Prayers - or good thoughts sent out to whomever/whatever you believe would be so appreciated, for my fathers health, my cat's recovery, & that I can somehow find the way to live up to my bosses expectations & make some sort of recovery here until I find another job - Oh, got turned down on one job I applied for - heard that news today also - was very hopeful that I might have other options.
Blessings to all of you & really I'm not usually so sad - I am actually usually a very positive and generous person... Very poor me right now though... Please have an excellent weekend. Eat healthy!
I'm thinking about you. That sounds like an awful week. I think you should turn the tables on your boss and start keeping records on her. Save the letter that she sent you and start saving EVERYTHING. Voicemails, e-mails, etc. Let her give it to you in writing. Know that your poor kitty is in the best possible care and that's the best that you can do. I had a dog that died of kidney failure and it was heartbreaking. I hope that your Dad gets better quickly. Pumolary Embolisms are something that you can recover from. A friend of mine here is 23 and has had 2 of them already. She's lost about 70% of one of her lungs due to the first one. She has a blood protein disorder. Just keep your chin up, surround yourself with positive thoughts, bright colors, happy music.
I'm so sorry about the hard time that you've been having lately. We all go through funks but you've been having a particularly horrible month I'd say. First, I'm sorry about your kitty. I hope that the vet can find the cause of the kidney problems. Second, I'm praying for your dad. It's ok that you cried - he knows how much you love him. Keep us up to date - he'll be better soon. I wish him a speedy and full recovery. Third, I'm so glad you're looking for a new job. It sounds like a horrible place to work. What with that creepy co-worker that is always trying to make you feel bad and your boss trying to undermine you, you're right to get out of there. Keep looking, a job will come up. Remember in all of this to take care of yourself. If you're not healthy then you won't have the reserves you need to get through it - we're here for you!!
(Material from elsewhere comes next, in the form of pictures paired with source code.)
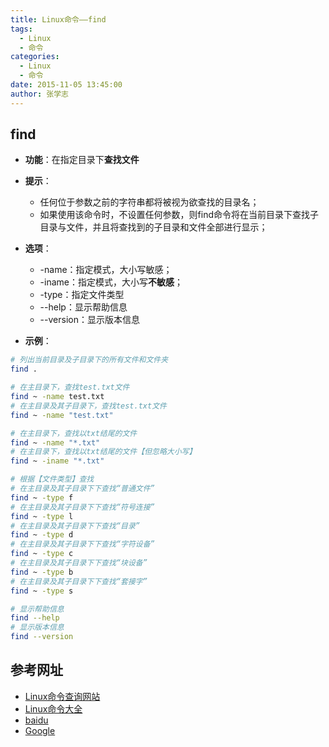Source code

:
 ```yaml
---
title: Linux命令——find
tags: 
  - Linux
  - 命令
categories:
  - Linux
  - 命令
date: 2015-11-05 13:45:00
author: 张学志
---
```






## find
* **功能**：在指定目录下**查找文件**

* **提示**：
	* 任何位于参数之前的字符串都将被视为欲查找的目录名；
	* 如果使用该命令时，不设置任何参数，则find命令将在当前目录下查找子目录与文件，并且将查找到的子目录和文件全部进行显示；
    
<!-- more -->
    
* **选项**： 
	* -name：指定模式，大小写敏感；
	* -iname：指定模式，大小写**不敏感**；
	* -type：指定文件类型
	* --help：显示帮助信息
	* --version：显示版本信息


* **示例**：
```bash
# 列出当前目录及子目录下的所有文件和文件夹
find .

# 在主目录下，查找test.txt文件
find ~ -name test.txt
# 在主目录及其子目录下，查找test.txt文件
find ~ -name "test.txt"

# 在主目录下，查找以txt结尾的文件
find ~ -name "*.txt"
# 在主目录下，查找以txt结尾的文件【但忽略大小写】
find ~ -iname "*.txt"

# 根据【文件类型】查找
# 在主目录及其子目录下下查找“普通文件”
find ~ -type f 
# 在主目录及其子目录下下查找“符号连接”
find ~ -type l
# 在主目录及其子目录下下查找“目录”
find ~ -type d
# 在主目录及其子目录下下查找“字符设备”
find ~ -type c
# 在主目录及其子目录下下查找“块设备”
find ~ -type b
# 在主目录及其子目录下下查找“套接字”
find ~ -type s

# 显示帮助信息
find --help
# 显示版本信息
find --version 
```


## 参考网址
* [Linux命令查询网站](http://www.lx138.com/)
* [Linux命令大全](http://man.linuxde.net/)
* [baidu](http://baidu.com/)
* [Google](http://google.com.hk)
Much love to you and your family,
Debbie
Hi everyone - I went to see my father today - they have checked his lungs and legs for clots & found none. They are checking his lungs for other reasons that he might be out of breath and monitoring his heart. His spirits were good and we had some nice time to sit and talk.
The cat is still very sick but she ate a little baby food today from my finger - our vet is great about letting me come by & be with her for awhile.
I am still very desperate and concerned about work & welcome all good thoughts and prayers that the right job will find me - and soon - I have huge concerns about making my house payment and bills (of course who doesn't have these concerns I am also praying for guidance in finding the right footing and words when speaking/working with my boss over the next weeks.
I ate much better today - though my stomach is kind of sore from worry so soft foods have felt best... and a few animal crackers.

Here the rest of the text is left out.